7. Design Architecture for web application contains 3 tiers: Frontend, Backend, and Database?

8. How you can cost optimize your infrastructure? obtaining the best pricing and terms for IT purchases, standardizing, simplifying, and rationalizing assets such as platforms and applications, as well as processes and services, automating and digitalizing both the IT and business operations. Monitor billing · Reduce manual processes

   On AWS :

   • stop guessing capacity (use Autoscaling Group).
   • Choose the right pricing models.
   • Use Reserved Instances (RI) to reduce RDS, Redshift, ElastiCache, and Elasticsearch costs.
   • Match Capacity with Demand.
   • Identify Amazon EC2 instances with low utilization and reduce cost by stopping or rightsizing.
   • Implement processes to identify resource waste.
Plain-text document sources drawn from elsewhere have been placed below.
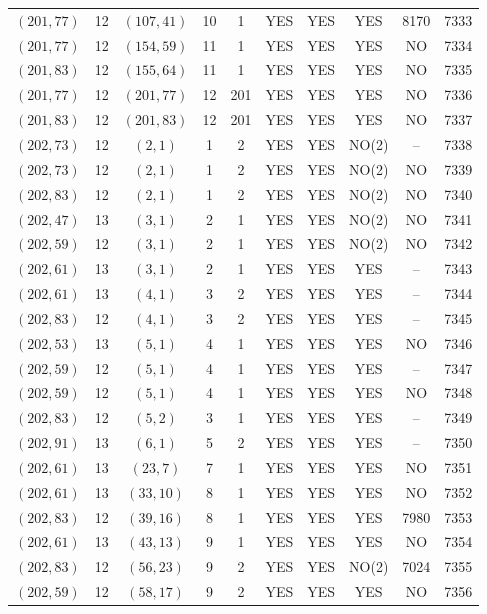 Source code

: \begin{longtable}{|c|c|c|c|c|c|c|c|c|c|}
$(201, 77)$ & 12 & $(107, 41)$ & 10 & 1 & YES & YES & YES & 8170 & 7333\\
$(201, 77)$ & 12 & $(154, 59)$ & 11 & 1 & YES & YES & YES & NO & 7334\\
$(201, 83)$ & 12 & $(155, 64)$ & 11 & 1 & YES & YES & YES & NO & 7335\\
$(201, 77)$ & 12 & $(201, 77)$ & 12 & 201 & YES & YES & YES & NO & 7336\\
$(201, 83)$ & 12 & $(201, 83)$ & 12 & 201 & YES & YES & YES & NO & 7337\\
$(202, 73)$ & 12 & $(2, 1)$ & 1 & 2 & YES & YES & NO(2) & -- & 7338\\
$(202, 73)$ & 12 & $(2, 1)$ & 1 & 2 & YES & YES & NO(2) & NO & 7339\\
$(202, 83)$ & 12 & $(2, 1)$ & 1 & 2 & YES & YES & NO(2) & NO & 7340\\
$(202, 47)$ & 13 & $(3, 1)$ & 2 & 1 & YES & YES & NO(2) & NO & 7341\\
$(202, 59)$ & 12 & $(3, 1)$ & 2 & 1 & YES & YES & NO(2) & NO & 7342\\
$(202, 61)$ & 13 & $(3, 1)$ & 2 & 1 & YES & YES & YES & -- & 7343\\
$(202, 61)$ & 13 & $(4, 1)$ & 3 & 2 & YES & YES & YES & -- & 7344\\
$(202, 83)$ & 12 & $(4, 1)$ & 3 & 2 & YES & YES & YES & -- & 7345\\
$(202, 53)$ & 13 & $(5, 1)$ & 4 & 1 & YES & YES & YES & NO & 7346\\
$(202, 59)$ & 12 & $(5, 1)$ & 4 & 1 & YES & YES & YES & -- & 7347\\
$(202, 59)$ & 12 & $(5, 1)$ & 4 & 1 & YES & YES & YES & NO & 7348\\
$(202, 83)$ & 12 & $(5, 2)$ & 3 & 1 & YES & YES & YES & -- & 7349\\
$(202, 91)$ & 13 & $(6, 1)$ & 5 & 2 & YES & YES & YES & -- & 7350\\
$(202, 61)$ & 13 & $(23, 7)$ & 7 & 1 & YES & YES & YES & NO & 7351\\
$(202, 61)$ & 13 & $(33, 10)$ & 8 & 1 & YES & YES & YES & NO & 7352\\
$(202, 83)$ & 12 & $(39, 16)$ & 8 & 1 & YES & YES & YES & 7980 & 7353\\
$(202, 61)$ & 13 & $(43, 13)$ & 9 & 1 & YES & YES & YES & NO & 7354\\
$(202, 83)$ & 12 & $(56, 23)$ & 9 & 2 & YES & YES & NO(2) & 7024 & 7355\\
$(202, 59)$ & 12 & $(58, 17)$ & 9 & 2 & YES & YES & YES & NO & 7356\\

\end{longtable}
9. What are the types of Database engines on AWS?

   • Amazon RDS is available on several database instance types - optimized for memory, performance, or I/O – and provides you with six familiar database engines to choose from, including: Amazon Aurora, PostgreSQL, MySQL, MariaDB, Oracle Database, and SQL Server.
   • Ledger: Amazon Quantum Ledger Database (Amazon QLDB)
   • Document: Amazon DocumentDB (with MongoDB compatibility)
   • No SQL: DynamoDB
   • In-memory: Amazon ElastiCache
   • Graph: Amazon Neptune

10. What’s the difference between AWS Shield vs AWS WAF vs AWS Guard-Duty?

    Shield is DDoS protection and is also located "at the edge".

    AWS WAF focuses on Layer 7 protection(Application Layer) Your subscription to Shield Advanced covers the basic AWS WAF fees for web ACLs, rules, and web requests.

    GuardDuty is intelligent threat detection. That means without much configuration, it reads your CloudTrail, Config, and VPC FlowLogs and notifies you if something unexpected happened.

    Amazon Inspector is more for applications. It's an automated security assessment service that helps improve the security and compliance of applications.

11. What’s the difference between S3 vs EBS vs EFS? S3: Object Storage EBS: File System Storage (Connected to one EC2) scalable network file storage EFS: scalable network file storage (Can be connected to many EC2)

12. Is it possible to host an application on S3? Only one can host a static website on Amazon S3. by configuring your bucket for website hosting and then uploading your content to the bucket.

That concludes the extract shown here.